Extremamente tenso é o momento atual! A deliberação do Supremo de impedir a prisão antes que fossem julgados todos os recursos, com a consequente soltura, entre outros, de notórias figuras publicas, além de contrariar uma difusa expectativa popular, vem alimentando um clima de confronto entre cidadãos.
A polarização ideológica, que já estava evidente, está ficando ainda mais acirrada após a apertada decisão da suprema corte. O próprio fato de a decisão ser ratificada pela vantagem mínima atesta, confirma e alimenta o debate entre os extremos. Fatores outros complicadores, como bravatas comportamentais e linguajar insultuoso, elevam ainda mais os temperamentos passionais. Nesse terreno da política, como no futebol, paixões descontroladas mais complicam que ajudam.
Em paralelo à situação política, nota-se, com justificada apreensão, o recrudescimento de uma mentalidade de intolerância a contaminar vários setores do convívio social. Surtos autoritários estão ficando evidentes em variados campos da vida: aumentam os casos de racismo e de intolerância diante de opções sexuais, a divisão, no campo religioso, entre segmentos renovadores e grupos tradicionalistas e a guerrilha digital que toma conta das redes sociais, multiplicando mentiras, semeando calúnias e destruindo reputações. No atual contexto polarizado, quem pensa diferente é considerado inimigo a ser sistematicamente perseguido e exemplarmente calado.
Esse difuso clima de exacerbado antagonismo, ora a contaminar também o cenário político, dificulta sobremaneira o civilizado convívio entre cidadãos.
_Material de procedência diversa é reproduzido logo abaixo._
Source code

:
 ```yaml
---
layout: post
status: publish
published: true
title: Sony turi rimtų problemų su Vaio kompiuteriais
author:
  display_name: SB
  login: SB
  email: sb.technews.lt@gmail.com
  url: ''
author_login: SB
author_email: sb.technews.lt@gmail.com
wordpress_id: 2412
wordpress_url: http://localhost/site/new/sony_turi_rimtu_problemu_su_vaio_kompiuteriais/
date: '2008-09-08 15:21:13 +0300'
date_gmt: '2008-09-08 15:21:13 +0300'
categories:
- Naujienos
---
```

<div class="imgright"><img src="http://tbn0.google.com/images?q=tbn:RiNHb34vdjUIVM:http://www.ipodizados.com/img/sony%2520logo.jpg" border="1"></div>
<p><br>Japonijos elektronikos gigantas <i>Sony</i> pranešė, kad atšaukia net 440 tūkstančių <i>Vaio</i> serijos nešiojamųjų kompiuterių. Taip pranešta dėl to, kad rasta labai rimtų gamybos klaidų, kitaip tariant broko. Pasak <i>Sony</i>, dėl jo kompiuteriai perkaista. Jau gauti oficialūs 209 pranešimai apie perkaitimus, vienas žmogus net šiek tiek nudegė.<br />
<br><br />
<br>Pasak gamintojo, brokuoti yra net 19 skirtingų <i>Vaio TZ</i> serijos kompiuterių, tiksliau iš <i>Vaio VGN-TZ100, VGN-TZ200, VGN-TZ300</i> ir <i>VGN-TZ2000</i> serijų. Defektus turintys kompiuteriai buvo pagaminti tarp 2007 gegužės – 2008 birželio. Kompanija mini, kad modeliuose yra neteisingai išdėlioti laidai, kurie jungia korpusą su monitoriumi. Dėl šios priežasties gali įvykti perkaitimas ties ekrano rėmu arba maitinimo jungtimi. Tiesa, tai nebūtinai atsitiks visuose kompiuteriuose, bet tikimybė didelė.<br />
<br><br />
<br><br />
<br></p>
Coloca em sério risco, inclusive, o próprio sentido de democracia, que garante a pluralidade de opiniões e estimula a livre circulação de ideias. Em contextos radicalizados difícil se torna o diálogo. E quando se aborta o diálogo, diferenças costumam ser resolvidas á tapa!
E brigas, sabe-se muito bem, geram somente feridos e ressentidos! Já foi dito, aliás, que quando se recorre ao tacape é porque faltam argumentos! Emerge, nesse delicado cenário, a imperiosa contribuição que compete, precipuamente, à comunidade cristã! Inspirada e educada nos valores evangélicos, a família dos discípulos de Jesus deve sentir-se convocada a testemunhar e promover o convívio respeitoso, mesmo entre os diferentes.
Sem que se exija dos próprios integrantes que abrissem mão de suas convicções pessoais, a comunidade, quando realmente escolada nos ensinamentos do Mestre Jesus, saberá propor e demonstrar que discordantes podem, sim, conviver harmoniosamente. Não é preciso, nem saudável é, que todos pensem igual. Quem pensa diferente, refletia Dom Helder Câmara, não é meu inimigo. Ao contrário, me completa!
O cristão, moldado no pensamento de Jesus e marcado por suas atitudes, age como arauto da tolerância, do pensamento plural, da conduta compreensiva. Sem abrir mão das próprias convicções, saberá defender com sóbria firmeza as próprias preferências, mas saberá igualmente ouvir civilizadamente o pensamento oposto, analisar e debater, descartando resolutamente insultos e provocações. Banem-se os ódios. Apagam-se os ressentimentos. Suprimam-se os insultos! A hora demanda lúcidos juízos. Nada ganha o país com a divisão de seus cidadãos. A hora demanda reflexiva conduta. A hora é do cristão marcar presença!
Padre Charles Borg é vigário-geral da Diocese de Araçatuba.